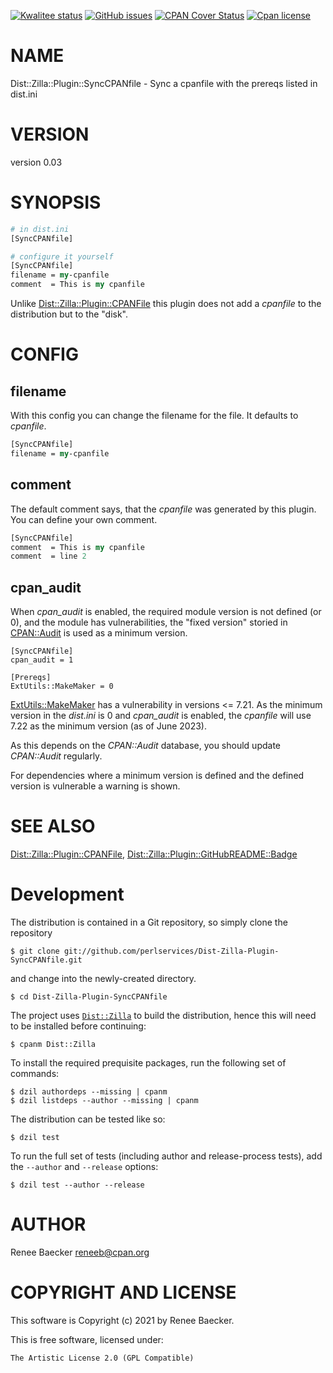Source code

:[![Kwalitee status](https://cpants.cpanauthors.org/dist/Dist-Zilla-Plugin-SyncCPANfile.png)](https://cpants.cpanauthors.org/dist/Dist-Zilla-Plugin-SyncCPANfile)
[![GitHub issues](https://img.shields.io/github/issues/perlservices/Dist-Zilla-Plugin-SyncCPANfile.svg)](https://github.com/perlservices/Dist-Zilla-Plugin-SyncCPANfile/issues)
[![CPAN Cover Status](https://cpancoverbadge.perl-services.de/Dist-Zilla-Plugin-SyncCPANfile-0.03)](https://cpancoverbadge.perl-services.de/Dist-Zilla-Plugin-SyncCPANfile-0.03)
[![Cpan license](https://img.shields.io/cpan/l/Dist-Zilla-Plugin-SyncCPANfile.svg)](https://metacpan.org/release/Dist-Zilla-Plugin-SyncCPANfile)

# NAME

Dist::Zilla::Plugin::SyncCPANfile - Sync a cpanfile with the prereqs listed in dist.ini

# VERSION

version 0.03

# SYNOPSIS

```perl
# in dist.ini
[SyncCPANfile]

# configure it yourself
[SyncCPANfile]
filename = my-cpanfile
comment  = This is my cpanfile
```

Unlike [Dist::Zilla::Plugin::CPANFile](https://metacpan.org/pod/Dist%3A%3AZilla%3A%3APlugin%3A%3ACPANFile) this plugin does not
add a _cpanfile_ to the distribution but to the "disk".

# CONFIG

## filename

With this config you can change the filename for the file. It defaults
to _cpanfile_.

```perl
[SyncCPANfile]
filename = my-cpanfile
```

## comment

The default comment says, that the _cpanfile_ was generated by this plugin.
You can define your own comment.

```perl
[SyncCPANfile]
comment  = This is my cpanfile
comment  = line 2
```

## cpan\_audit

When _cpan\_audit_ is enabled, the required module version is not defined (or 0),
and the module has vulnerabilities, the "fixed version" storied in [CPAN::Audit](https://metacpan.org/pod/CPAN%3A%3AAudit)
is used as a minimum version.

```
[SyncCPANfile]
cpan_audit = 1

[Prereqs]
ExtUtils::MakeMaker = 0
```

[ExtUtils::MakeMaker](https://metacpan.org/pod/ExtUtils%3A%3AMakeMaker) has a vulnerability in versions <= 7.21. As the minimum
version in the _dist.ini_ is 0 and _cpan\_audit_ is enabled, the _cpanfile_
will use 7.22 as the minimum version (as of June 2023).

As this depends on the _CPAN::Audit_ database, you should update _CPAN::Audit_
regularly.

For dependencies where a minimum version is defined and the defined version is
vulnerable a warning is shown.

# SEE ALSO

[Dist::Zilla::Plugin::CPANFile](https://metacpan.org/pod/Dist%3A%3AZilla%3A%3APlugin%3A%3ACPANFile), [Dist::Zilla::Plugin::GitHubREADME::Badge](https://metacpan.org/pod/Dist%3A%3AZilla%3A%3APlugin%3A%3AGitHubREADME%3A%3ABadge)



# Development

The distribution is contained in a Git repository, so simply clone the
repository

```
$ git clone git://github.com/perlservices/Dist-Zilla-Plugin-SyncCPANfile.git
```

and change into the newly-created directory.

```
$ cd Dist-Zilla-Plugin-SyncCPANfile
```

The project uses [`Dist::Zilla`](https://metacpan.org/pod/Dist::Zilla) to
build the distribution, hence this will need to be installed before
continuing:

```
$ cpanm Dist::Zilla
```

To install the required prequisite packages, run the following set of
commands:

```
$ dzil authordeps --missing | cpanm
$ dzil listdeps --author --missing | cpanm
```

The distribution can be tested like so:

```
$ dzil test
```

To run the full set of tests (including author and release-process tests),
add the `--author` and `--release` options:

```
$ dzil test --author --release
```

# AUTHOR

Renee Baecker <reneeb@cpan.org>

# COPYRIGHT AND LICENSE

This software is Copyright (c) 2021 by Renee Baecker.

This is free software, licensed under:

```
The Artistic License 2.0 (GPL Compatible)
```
++++++++++++++++++++
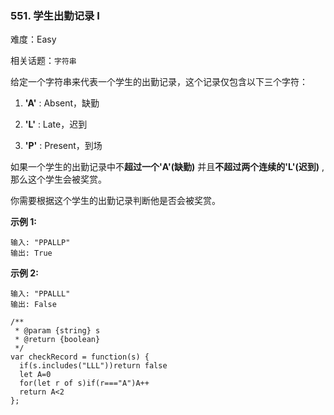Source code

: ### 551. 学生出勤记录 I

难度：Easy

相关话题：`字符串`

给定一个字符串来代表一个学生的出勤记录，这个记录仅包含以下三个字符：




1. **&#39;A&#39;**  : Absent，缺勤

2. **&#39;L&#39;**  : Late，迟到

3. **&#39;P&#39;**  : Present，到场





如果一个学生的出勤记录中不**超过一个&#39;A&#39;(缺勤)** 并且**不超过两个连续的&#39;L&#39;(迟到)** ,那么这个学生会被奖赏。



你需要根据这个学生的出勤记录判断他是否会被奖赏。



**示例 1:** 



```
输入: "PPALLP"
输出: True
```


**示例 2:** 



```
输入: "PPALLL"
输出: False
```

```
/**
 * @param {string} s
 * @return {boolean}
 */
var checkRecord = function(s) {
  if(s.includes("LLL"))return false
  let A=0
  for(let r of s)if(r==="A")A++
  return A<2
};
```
++++++++++++++++++++
Task prompt: Return word for word the lines above from the line with "As this depends" to the line with "# Development", including both and leaving out all others.

Response for this exercise:
As this depends on the _CPAN::Audit_ database, you should update _CPAN::Audit_
regularly.

For dependencies where a minimum version is defined and the defined version is
vulnerable a warning is shown.

# SEE ALSO

[Dist::Zilla::Plugin::CPANFile](https://metacpan.org/pod/Dist%3A%3AZilla%3A%3APlugin%3A%3ACPANFile), [Dist::Zilla::Plugin::GitHubREADME::Badge](https://metacpan.org/pod/Dist%3A%3AZilla%3A%3APlugin%3A%3AGitHubREADME%3A%3ABadge)



# Development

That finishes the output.